M&S provides pivotal evidence for technical and managerial decision-making using a limited set of experiments. What could take months of experimentation to generate responses can be accomplished in a day of computer simulation.

“M&S can take alt-proteins from an emerging field to a mature industrial sector”

This does not mean that experiments are an obsolete way of generating insight. Well-designed experiments are still needed to build, feed, calibrate and validate the model, but reliable conclusions can be derived from a much smaller set of expensive and time-consuming experiments.

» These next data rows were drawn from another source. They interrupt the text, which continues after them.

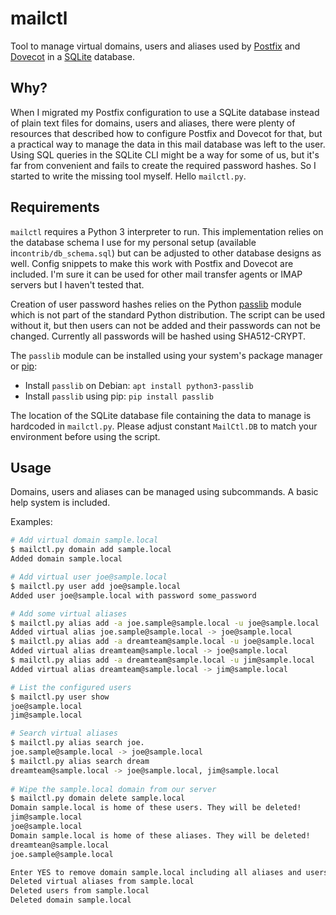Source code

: # mailctl

Tool to manage virtual domains, users and aliases used by [Postfix](http://www.postfix.org) and [Dovecot](https://www.dovecot.org) in a [SQLite](https://sqlite.org) database.

## Why?

When I migrated my Postfix configuration to use a SQLite database instead of plain text files for domains, users and aliases, there were plenty of resources that described how to configure Postfix and Dovecot for that, but a practical way to manage the data in this mail database was left to the user. Using SQL queries in the SQLite CLI might be a way for some of us, but it's far from convenient and fails to create the required password hashes. So I started to write the missing tool myself. Hello `mailctl.py`.

## Requirements

`mailctl` requires a Python 3 interpreter to run. This implementation relies on the database schema I use for my personal setup (available in`contrib/db_schema.sql`) but can be adjusted to other database designs as well. Config snippets to make this work with Postfix and Dovecot are included. I'm sure it can be used for other mail transfer agents or IMAP servers but I haven't tested that.

Creation of user password hashes relies on the Python [passlib](https://pypi.python.org/pypi/passlib) module which is not part of the standard Python distribution. The script can be used without it, but then users can not be added and their passwords can not be changed. Currently all passwords will be hashed using SHA512-CRYPT.

The `passlib` module can be installed using your system's package manager or [pip](https://pypi.python.org/pypi/pip):

* Install `passlib` on Debian: `apt install python3-passlib`  
* Install `passlib` using pip: `pip install passlib`

The location of the SQLite database file containing the data to manage is hardcoded in `mailctl.py`. Please adjust constant `MailCtl.DB` to match your environment before using the script.

## Usage

Domains, users and aliases can be managed using subcommands. A basic help system is included.

Examples:

```bash
# Add virtual domain sample.local
$ mailctl.py domain add sample.local
Added domain sample.local

# Add virtual user joe@sample.local
$ mailctl.py user add joe@sample.local
Added user joe@sample.local with password some_password

# Add some virtual aliases
$ mailctl.py alias add -a joe.sample@sample.local -u joe@sample.local
Added virtual alias joe.sample@sample.local -> joe@sample.local
$ mailctl.py alias add -a dreamteam@sample.local -u joe@sample.local
Added virtual alias dreamteam@sample.local -> joe@sample.local 
$ mailctl.py alias add -a dreamteam@sample.local -u jim@sample.local
Added virtual alias dreamteam@sample.local -> jim@sample.local  

# List the configured users
$ mailctl.py user show
joe@sample.local
jim@sample.local

# Search virtual aliases
$ mailctl.py alias search joe.
joe.sample@sample.local -> joe@sample.local
$ mailctl.py alias search dream
dreamteam@sample.local -> joe@sample.local, jim@sample.local
 
# Wipe the sample.local domain from our server
$ mailctl.py domain delete sample.local
Domain sample.local is home of these users. They will be deleted!
jim@sample.local
joe@sample.local
Domain sample.local is home of these aliases. They will be deleted!
dreamtean@sample.local
joe.sample@sample.local

Enter YES to remove domain sample.local including all aliases and users: YES
Deleted virtual aliases from sample.local
Deleted users from sample.local
Deleted domain sample.local
```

Computer simulation can be used in a multitude of ways in the food industry, such as to develop new products, predict results in a factory line, scale up production, bring down production costs, optimise processes for lower environmental impact, produce safer, healthier and more appealing products, gain deeper insight on consumer behaviour and market trends, extend the shelf-life of a food or beverage, test novel technologies, increase the digestibility of a food item, choose the best-performing packaging, reduce food waste and food loss, and so on. This tool can literally improve any aspect of the food industry you can think of, from field to fork and beyond.

Figure 6 – Applications of physics-based simulation in the food industry: A) optimising the hydration of barley for malt production, B) understanding the relationship between food mechanical properties and consumer acceptance, and C) choosing the best cold chain scenarios for fresh produce. Applications of physics-based simulation in the food industry: A) optimising the hydration of barley for malt production, B) understanding the relationship between food mechanical properties and consumer acceptance, and C) choosing the best cold chain scenarios for fresh produce. Sources: Montanuci et al. (2014), Samaras et al. (2023) and Han et al. (2023)

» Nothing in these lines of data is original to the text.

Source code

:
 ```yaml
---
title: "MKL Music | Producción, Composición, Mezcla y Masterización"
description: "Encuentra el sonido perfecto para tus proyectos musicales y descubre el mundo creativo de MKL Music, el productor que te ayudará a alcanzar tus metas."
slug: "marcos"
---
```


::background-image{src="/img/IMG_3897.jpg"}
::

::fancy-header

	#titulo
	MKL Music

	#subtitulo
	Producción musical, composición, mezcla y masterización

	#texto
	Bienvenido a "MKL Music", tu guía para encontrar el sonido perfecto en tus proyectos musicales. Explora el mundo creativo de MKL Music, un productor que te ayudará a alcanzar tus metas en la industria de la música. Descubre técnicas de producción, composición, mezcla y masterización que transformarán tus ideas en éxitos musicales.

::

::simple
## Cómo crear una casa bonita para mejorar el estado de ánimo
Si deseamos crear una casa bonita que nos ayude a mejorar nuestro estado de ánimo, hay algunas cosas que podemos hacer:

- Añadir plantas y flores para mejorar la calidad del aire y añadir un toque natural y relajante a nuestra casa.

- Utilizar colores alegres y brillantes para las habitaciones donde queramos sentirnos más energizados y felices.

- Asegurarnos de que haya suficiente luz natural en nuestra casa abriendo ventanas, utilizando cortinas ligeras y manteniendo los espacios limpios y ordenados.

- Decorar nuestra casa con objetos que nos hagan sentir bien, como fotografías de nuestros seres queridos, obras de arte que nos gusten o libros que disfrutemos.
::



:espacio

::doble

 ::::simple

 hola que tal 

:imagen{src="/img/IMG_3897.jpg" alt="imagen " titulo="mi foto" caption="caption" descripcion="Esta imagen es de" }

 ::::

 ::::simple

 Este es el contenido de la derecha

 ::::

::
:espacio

Data science vs physics-based modelling

Most people are familiar with data science, the process of extracting insights from unstructured data. It is important to note that modelling is not limited to data science, especially in the food industry. Foods and beverages are complex systems that undergo a wide range of processing stages before they reach the consumer table. To properly represent a system, you need engineers with deep knowledge not only of computational tools and data analysis, but also physics, chemistry and microbiology. A single problem in food processing engineering can include heat transfer, mass transfer, fluid flow, chemical reactions, microbial growth, electricity, and deformation (Figure 6). Not by accident, food engineering is one of the most multidisciplinary fields in engineering.

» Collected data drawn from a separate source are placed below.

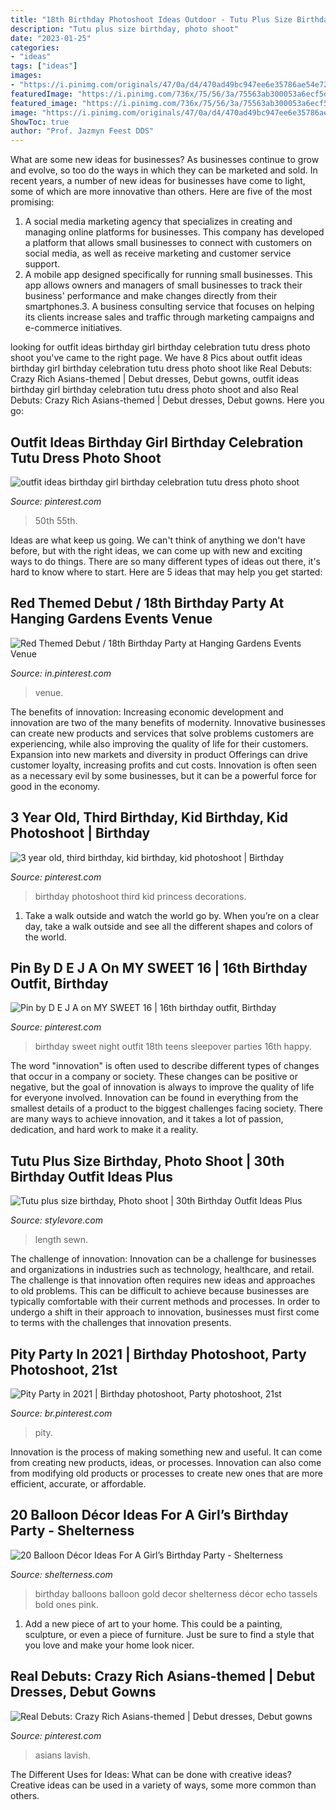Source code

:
 ```yaml
---
title: "18th Birthday Photoshoot Ideas Outdoor - Tutu Plus Size Birthday, Photo Shoot"
description: "Tutu plus size birthday, photo shoot"
date: "2023-01-25"
categories:
- "ideas"
tags: ["ideas"]
images:
- "https://i.pinimg.com/originals/47/0a/d4/470ad49bc947ee6e35786ae54e7258bf.png"
featuredImage: "https://i.pinimg.com/736x/75/56/3a/75563ab300053a6ecf5d6ceef2b7537f--th-birthday-party-hanging-gardens.jpg"
featured_image: "https://i.pinimg.com/736x/75/56/3a/75563ab300053a6ecf5d6ceef2b7537f--th-birthday-party-hanging-gardens.jpg"
image: "https://i.pinimg.com/originals/47/0a/d4/470ad49bc947ee6e35786ae54e7258bf.png"
ShowToc: true
author: "Prof. Jazmyn Feest DDS"
---
```



What are some new ideas for businesses?
As businesses continue to grow and evolve, so too do the ways in which they can be marketed and sold. In recent years, a number of new ideas for businesses have come to light, some of which are more innovative than others. Here are five of the most promising:
1. A social media marketing agency that specializes in creating and managing online platforms for businesses. This company has developed a platform that allows small businesses to connect with customers on social media, as well as receive marketing and customer service support.
2. A mobile app designed specifically for running small businesses. This app allows owners and managers of small businesses to track their business' performance and make changes directly from their smartphones.3. A business consulting service that focuses on helping its clients increase sales and traffic through marketing campaigns and e-commerce initiatives.
	

		
looking for outfit ideas birthday girl birthday celebration tutu dress photo shoot you've came to the right page. We have 8 Pics about outfit ideas birthday girl birthday celebration tutu dress photo shoot like Real Debuts: Crazy Rich Asians-themed | Debut dresses, Debut gowns, outfit ideas birthday girl birthday celebration tutu dress photo shoot and also Real Debuts: Crazy Rich Asians-themed | Debut dresses, Debut gowns. Here you go:
		
    
## Outfit Ideas Birthday Girl Birthday Celebration Tutu Dress Photo Shoot

<img loading=lazy src="https://i.pinimg.com/736x/34/58/b8/3458b83aff9279065a3162518cc2852f.jpg" onerror="this.onerror=null;this.src='https://tse3.mm.bing.net/th?id=OIP.FXq4vIXFebmtcKbrJT3UawHaKw&amp;pid=15.1';" alt="outfit ideas birthday girl birthday celebration tutu dress photo shoot">

_Source: pinterest.com_

>50th 55th. 

	

Ideas are what keep us going. We can't think of anything we don't have before, but with the right ideas, we can come up with new and exciting ways to do things. There are so many different types of ideas out there, it's hard to know where to start. Here are 5 ideas that may help you get started: 

    
## Red Themed Debut / 18th Birthday Party At Hanging Gardens Events Venue

<img loading=lazy src="https://i.pinimg.com/736x/75/56/3a/75563ab300053a6ecf5d6ceef2b7537f--th-birthday-party-hanging-gardens.jpg" onerror="this.onerror=null;this.src='https://tse3.mm.bing.net/th?id=OIP.mAH-4RH7TCBuVwg80WV-XgHaLH&amp;pid=15.1';" alt="Red Themed Debut / 18th Birthday Party at Hanging Gardens Events Venue">

_Source: in.pinterest.com_

>venue. 

	

The benefits of innovation:
Increasing economic development and innovation are two of the many benefits of modernity. Innovative businesses can create new products and services that solve problems customers are experiencing, while also improving the quality of life for their customers. Expansion into new markets and diversity in product Offerings can drive customer loyalty, increasing profits and cut costs. Innovation is often seen as a necessary evil by some businesses, but it can be a powerful force for good in the economy.

    
## 3 Year Old, Third Birthday, Kid Birthday, Kid Photoshoot | Birthday

<img loading=lazy src="https://i.pinimg.com/originals/02/fc/05/02fc05a2e072862a3a55c51240100353.jpg" onerror="this.onerror=null;this.src='https://tse1.mm.bing.net/th?id=OIP.SAAhWmWrGDeEcPOyIycpiwHaLH&amp;pid=15.1';" alt="3 year old, third birthday, kid birthday, kid photoshoot | Birthday">

_Source: pinterest.com_

>birthday photoshoot third kid princess decorations. 

	

1) Take a walk outside and watch the world go by. When you’re on a clear day, take a walk outside and see all the different shapes and colors of the world.

    
## Pin By D E J A On MY SWEET 16 | 16th Birthday Outfit, Birthday

<img loading=lazy src="https://i.pinimg.com/736x/da/dd/d0/daddd0a0c63896dfbff1ecf2e46252a8.jpg" onerror="this.onerror=null;this.src='https://tse4.mm.bing.net/th?id=OIP.MuhE2AE5VQSrZNSG7yp4aQHaHX&amp;pid=15.1';" alt="Pin by D E J A on MY SWEET 16 | 16th birthday outfit, Birthday">

_Source: pinterest.com_

>birthday sweet night outfit 18th teens sleepover parties 16th happy. 

	

The word "innovation" is often used to describe different types of changes that occur in a company or society. These changes can be positive or negative, but the goal of innovation is always to improve the quality of life for everyone involved. Innovation can be found in everything from the smallest details of a product to the biggest challenges facing society. There are many ways to achieve innovation, and it takes a lot of passion, dedication, and hard work to make it a reality.

    
## Tutu Plus Size Birthday, Photo Shoot | 30th Birthday Outfit Ideas Plus

<img loading=lazy src="https://www.stylevore.com/wp-content/uploads/2019/11/fb3a62f024d43e678c46d7728443bbaa.jpg" onerror="this.onerror=null;this.src='https://tse3.mm.bing.net/th?id=OIP.Ndk6ag-EbGlQLaB2Qhf_hwHaLv&amp;pid=15.1';" alt="Tutu plus size birthday, Photo shoot | 30th Birthday Outfit Ideas Plus">

_Source: stylevore.com_

>length sewn. 

	

The challenge of innovation:
Innovation can be a challenge for businesses and organizations in industries such as technology, healthcare, and retail. The challenge is that innovation often requires new ideas and approaches to old problems. This can be difficult to achieve because businesses are typically comfortable with their current methods and processes. In order to undergo a shift in their approach to innovation, businesses must first come to terms with the challenges that innovation presents.

    
## Pity Party In 2021 | Birthday Photoshoot, Party Photoshoot, 21st

<img loading=lazy src="https://i.pinimg.com/736x/43/fc/a4/43fca44a3e4d0bd6a2da4a4ef2c07423.jpg" onerror="this.onerror=null;this.src='https://tse4.mm.bing.net/th?id=OIP.c4RXwDBAf9q-USekv86x0AHaJ3&amp;pid=15.1';" alt="Pity Party in 2021 | Birthday photoshoot, Party photoshoot, 21st">

_Source: br.pinterest.com_

>pity. 

	

Innovation is the process of making something new and useful. It can come from creating new products, ideas, or processes. Innovation can also come from modifying old products or processes to create new ones that are more efficient, accurate, or affordable.

    
## 20 Balloon Décor Ideas For A Girl’s Birthday Party - Shelterness

<img loading=lazy src="https://i.shelterness.com/2017/03/04-gold-30-balloons-to-take-a-memorable-picture.jpg" onerror="this.onerror=null;this.src='https://tse1.mm.bing.net/th?id=OIP.0AdF-slZXcbRIhJWyOkpQQHaJ4&amp;pid=15.1';" alt="20 Balloon Décor Ideas For A Girl’s Birthday Party - Shelterness">

_Source: shelterness.com_

>birthday balloons balloon gold decor shelterness décor echo tassels bold ones pink. 

	

1. Add a new piece of art to your home. This could be a painting, sculpture, or even a piece of furniture. Just be sure to find a style that you love and make your home look nicer.

    
## Real Debuts: Crazy Rich Asians-themed | Debut Dresses, Debut Gowns

<img loading=lazy src="https://i.pinimg.com/originals/47/0a/d4/470ad49bc947ee6e35786ae54e7258bf.png" onerror="this.onerror=null;this.src='https://tse1.mm.bing.net/th?id=OIP.IXV7YjWxSEysqhuypOTZTQHaLH&amp;pid=15.1';" alt="Real Debuts: Crazy Rich Asians-themed | Debut dresses, Debut gowns">

_Source: pinterest.com_

>asians lavish. 

	

The Different Uses for Ideas: What can be done with creative ideas?
Creative ideas can be used in a variety of ways, some more common than others.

Poor understanding of the underlying processes involved in food manufacturing leads to an inadequate representation of reality – that is what we call “rubbish in, rubbish out”. So yes, mathematical tools and computational power can solve real-world problems fast and cheaply, but you need experts to do that.

Next-generation alt proteins

The global plant-based meat sector is projected to grow from USD 8.6 billion in 2020 to USD 42.7 billion by 2028, and the cellular agriculture sector is also growing. According to the Good Food Institute, 156 companies were dedicated to cultivated meat and seafood by the end of 2022, with investments totalling USD 2.8 billion.

However, like any other niche in its infancy, the alt-protein industry faces challenges with R&D, scaling-up, regulation and commercialization, as well as the competition against a consolidated industry (animal ag) benefiting from established supply chains, large-scale production, tax breaks, governmental subsidies and traditional eating habits. But M&S can take alt-proteins from an emerging field to a mature industrial sector (Figure 7). The US-based Cultivated Meat Modeling Consortium is already working on computer modelling techniques to advance the sector.

Figure 7 – Modelling & simulation can boost the alt-protein sector. Source: Perussello (2023)

Food system transformation is inevitable (and will benefit everyone), but it is imperative to accelerate the process. Changing consumer behaviour is just part of the game, as the industry itself must change its mindset and invest in highly skilled engineers to transform vision into reality. Hard yet exciting times to be alive on this planet!